MATERIAL PROVIDED below:
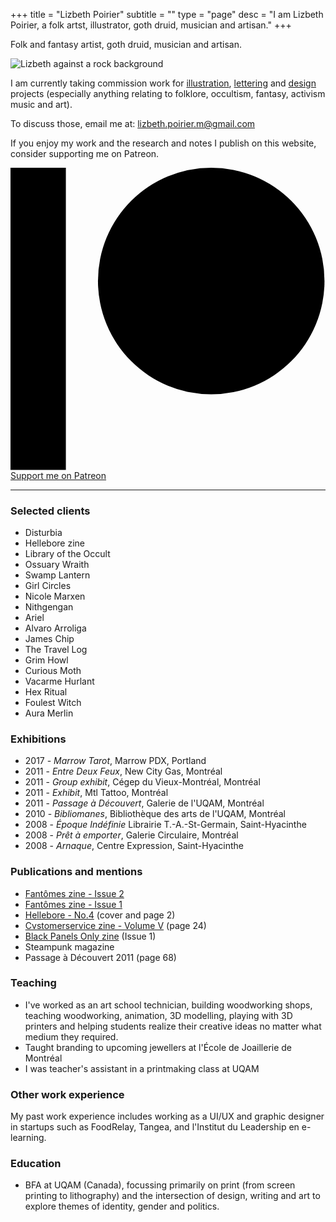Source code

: +++
title = "Lizbeth Poirier"
subtitle = ""
type = "page"
desc = "I am Lizbeth Poirier, a folk artst, illustrator, goth druid, musician and artisan."
+++

Folk and fantasy artist, goth druid, musician and artisan.

![Lizbeth against a rock background](/img/about/me-winter.jpg "Portrait by Hex")

I am currently taking commission work for [illustration](/works/illustration/), [lettering](/works/lettering/) and [design](/works/design/) projects (especially anything relating to folklore, occultism, fantasy, activism music and art).

To discuss those, email me at: lizbeth.poirier.m@gmail.com

If you enjoy my work and the research and notes I publish on this website, consider supporting me on Patreon.

<div class="support small-padding-bottom">
  <a class="button" href="https://www.patreon.com/bePatron?u=2525073">
    <svg height="546px" version="1.1" viewBox="0 0 569 546" width="569px" xmlns="http://www.w3.org/2000/svg"><title>Patreon logo</title><g><circle cx="362.589996" cy="204.589996" data-fill="1" r="204.589996"></circle><rect data-fill="1" height="545.799988" width="100" x="0" y="0"></rect></g></svg>
    <span>Support me on Patreon</span>
  </a>
</div>

---

### Selected clients

<div class="columns-2 medium-padding-bottom">

- Disturbia
- Hellebore zine
- Library of the Occult
- Ossuary Wraith
- Swamp Lantern
- Girl Circles
- Nicole Marxen
- Nithgengan
- Ariel
- Alvaro Arroliga
- James Chip
- The Travel Log
- Grim Howl
- Curious Moth
- Vacarme Hurlant
- Hex Ritual
- Foulest Witch
- Aura Merlin

</div>

### Exhibitions

- 2017 - *Marrow Tarot*, Marrow PDX, Portland
- 2011 - *Entre Deux Feux*, New City Gas, Montréal
- 2011 - *Group exhibit*, Cégep du Vieux-Montréal, Montréal
- 2011 - *Exhibit*, Mtl Tattoo, Montréal
- 2011 - *Passage à Découvert*, Galerie de l'UQAM, Montréal
- 2010 - *Bibliomanes*, Bibliothèque des arts de l'UQAM, Montréal
- 2008 - *Époque Indéfinie* Librairie T.-A.-St-Germain, Saint-Hyacinthe
- 2008 - *Prêt à emporter*, Galerie Circulaire, Montréal
- 2008 - *Arnaque*, Centre Expression, Saint-Hyacinthe

### Publications and mentions

- [Fantômes zine - Issue 2](https://fantomeszine.com/issues/issue-2/)
- [Fantômes zine - Issue 1](https://fantomeszine.com/issues/issue-1/)
- [Hellebore - No.4](https://helleborezine.bigcartel.com/) (cover and page 2)
- [Cvstomerservice zine - Volume V](https://cvstomerservice.bigcartel.com/category/zine) (page 24)
- [Black Panels Only zine](https://blackpanelsonly.com/) (Issue 1)
- Steampunk magazine
- Passage à Découvert 2011 (page 68)

### Teaching

- I've worked as an art school technician, building woodworking shops, teaching woodworking, animation, 3D modelling, playing with 3D printers and helping students realize their creative ideas no matter what medium they required.
- Taught branding to upcoming jewellers at l'École de Joaillerie de Montréal
- I was teacher's assistant in a printmaking class at UQAM

### Other work experience

My past work experience includes working as a UI/UX and graphic designer in startups such as FoodRelay, Tangea, and l'Institut du Leadership en e-learning.

### Education

- BFA at UQAM (Canada), focussing primarily on print (from screen printing to lithography) and the intersection of design, writing and art to explore themes of identity, gender and politics.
End of MATERIAL PROVIDED.
REQUIREMENT: Set down, exactly and in full, the lines from the one containing "- Aura Merlin" through the end of the entries; no other line belongs.

EXPECTED ANSWER:
- Aura Merlin

</div>

### Exhibitions

- 2017 - *Marrow Tarot*, Marrow PDX, Portland
- 2011 - *Entre Deux Feux*, New City Gas, Montréal
- 2011 - *Group exhibit*, Cégep du Vieux-Montréal, Montréal
- 2011 - *Exhibit*, Mtl Tattoo, Montréal
- 2011 - *Passage à Découvert*, Galerie de l'UQAM, Montréal
- 2010 - *Bibliomanes*, Bibliothèque des arts de l'UQAM, Montréal
- 2008 - *Époque Indéfinie* Librairie T.-A.-St-Germain, Saint-Hyacinthe
- 2008 - *Prêt à emporter*, Galerie Circulaire, Montréal
- 2008 - *Arnaque*, Centre Expression, Saint-Hyacinthe

### Publications and mentions

- [Fantômes zine - Issue 2](https://fantomeszine.com/issues/issue-2/)
- [Fantômes zine - Issue 1](https://fantomeszine.com/issues/issue-1/)
- [Hellebore - No.4](https://helleborezine.bigcartel.com/) (cover and page 2)
- [Cvstomerservice zine - Volume V](https://cvstomerservice.bigcartel.com/category/zine) (page 24)
- [Black Panels Only zine](https://blackpanelsonly.com/) (Issue 1)
- Steampunk magazine
- Passage à Découvert 2011 (page 68)

### Teaching

- I've worked as an art school technician, building woodworking shops, teaching woodworking, animation, 3D modelling, playing with 3D printers and helping students realize their creative ideas no matter what medium they required.
- Taught branding to upcoming jewellers at l'École de Joaillerie de Montréal
- I was teacher's assistant in a printmaking class at UQAM

### Other work experience

My past work experience includes working as a UI/UX and graphic designer in startups such as FoodRelay, Tangea, and l'Institut du Leadership en e-learning.

### Education

- BFA at UQAM (Canada), focussing primarily on print (from screen printing to lithography) and the intersection of design, writing and art to explore themes of identity, gender and politics.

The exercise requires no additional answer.